_Input_:
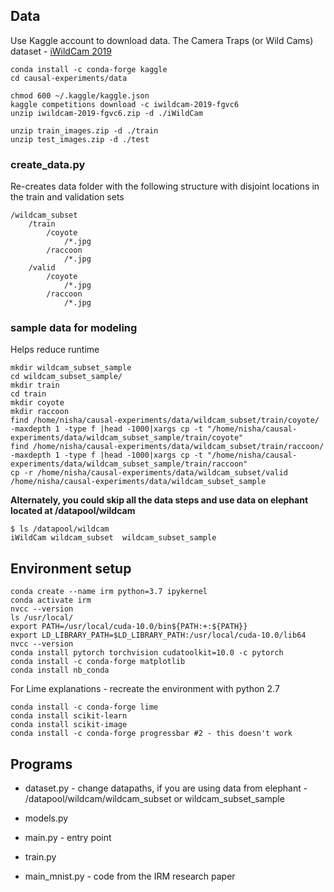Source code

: ## Data

Use Kaggle account to download data. The Camera Traps (or Wild Cams) dataset - [iWildCam 2019](https://github.com/visipedia/iwildcam_comp) 

```
conda install -c conda-forge kaggle
cd causal-experiments/data

chmod 600 ~/.kaggle/kaggle.json
kaggle competitions download -c iwildcam-2019-fgvc6
unzip iwildcam-2019-fgvc6.zip -d ./iWildCam

unzip train_images.zip -d ./train
unzip test_images.zip -d ./test
```

### create_data.py

Re-creates data folder with the following structure with disjoint locations in the train and validation sets

```
/wildcam_subset
    /train
        /coyote
            /*.jpg
        /raccoon
            /*.jpg
    /valid
        /coyote
            /*.jpg
        /raccoon
            /*.jpg
```

### sample data for modeling

Helps reduce runtime

```
mkdir wildcam_subset_sample
cd wildcam_subset_sample/
mkdir train
cd train
mkdir coyote
mkdir raccoon
find /home/nisha/causal-experiments/data/wildcam_subset/train/coyote/ -maxdepth 1 -type f |head -1000|xargs cp -t "/home/nisha/causal-experiments/data/wildcam_subset_sample/train/coyote"
find /home/nisha/causal-experiments/data/wildcam_subset/train/raccoon/ -maxdepth 1 -type f |head -1000|xargs cp -t "/home/nisha/causal-experiments/data/wildcam_subset_sample/train/raccoon"
cp -r /home/nisha/causal-experiments/data/wildcam_subset/valid /home/nisha/causal-experiments/data/wildcam_subset_sample
```

**Alternately, you could skip all the data steps and use data on elephant located at /datapool/wildcam**

```
$ ls /datapool/wildcam
iWildCam wildcam_subset  wildcam_subset_sample
```

## Environment setup

```
conda create --name irm python=3.7 ipykernel
conda activate irm
nvcc --version
ls /usr/local/
export PATH=/usr/local/cuda-10.0/bin${PATH:+:${PATH}}
export LD_LIBRARY_PATH=$LD_LIBRARY_PATH:/usr/local/cuda-10.0/lib64
nvcc --version
conda install pytorch torchvision cudatoolkit=10.0 -c pytorch
conda install -c conda-forge matplotlib
conda install nb_conda
```

For Lime explanations - recreate the environment with python 2.7

```
conda install -c conda-forge lime
conda install scikit-learn
conda install scikit-image
conda install -c conda-forge progressbar #2 - this doesn't work
```


## Programs

* dataset.py - change datapaths, if you are using data from elephant - /datapool/wildcam/wildcam_subset or wildcam_subset_sample
* models.py
* main.py - entry point
* train.py

* main_mnist.py - code from the IRM research paper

_Task description_:
Copy from the entries above each line in which the string "mkdir" can be found.

_Solution for this exercise_:
mkdir wildcam_subset_sample
mkdir train
mkdir coyote
mkdir raccoon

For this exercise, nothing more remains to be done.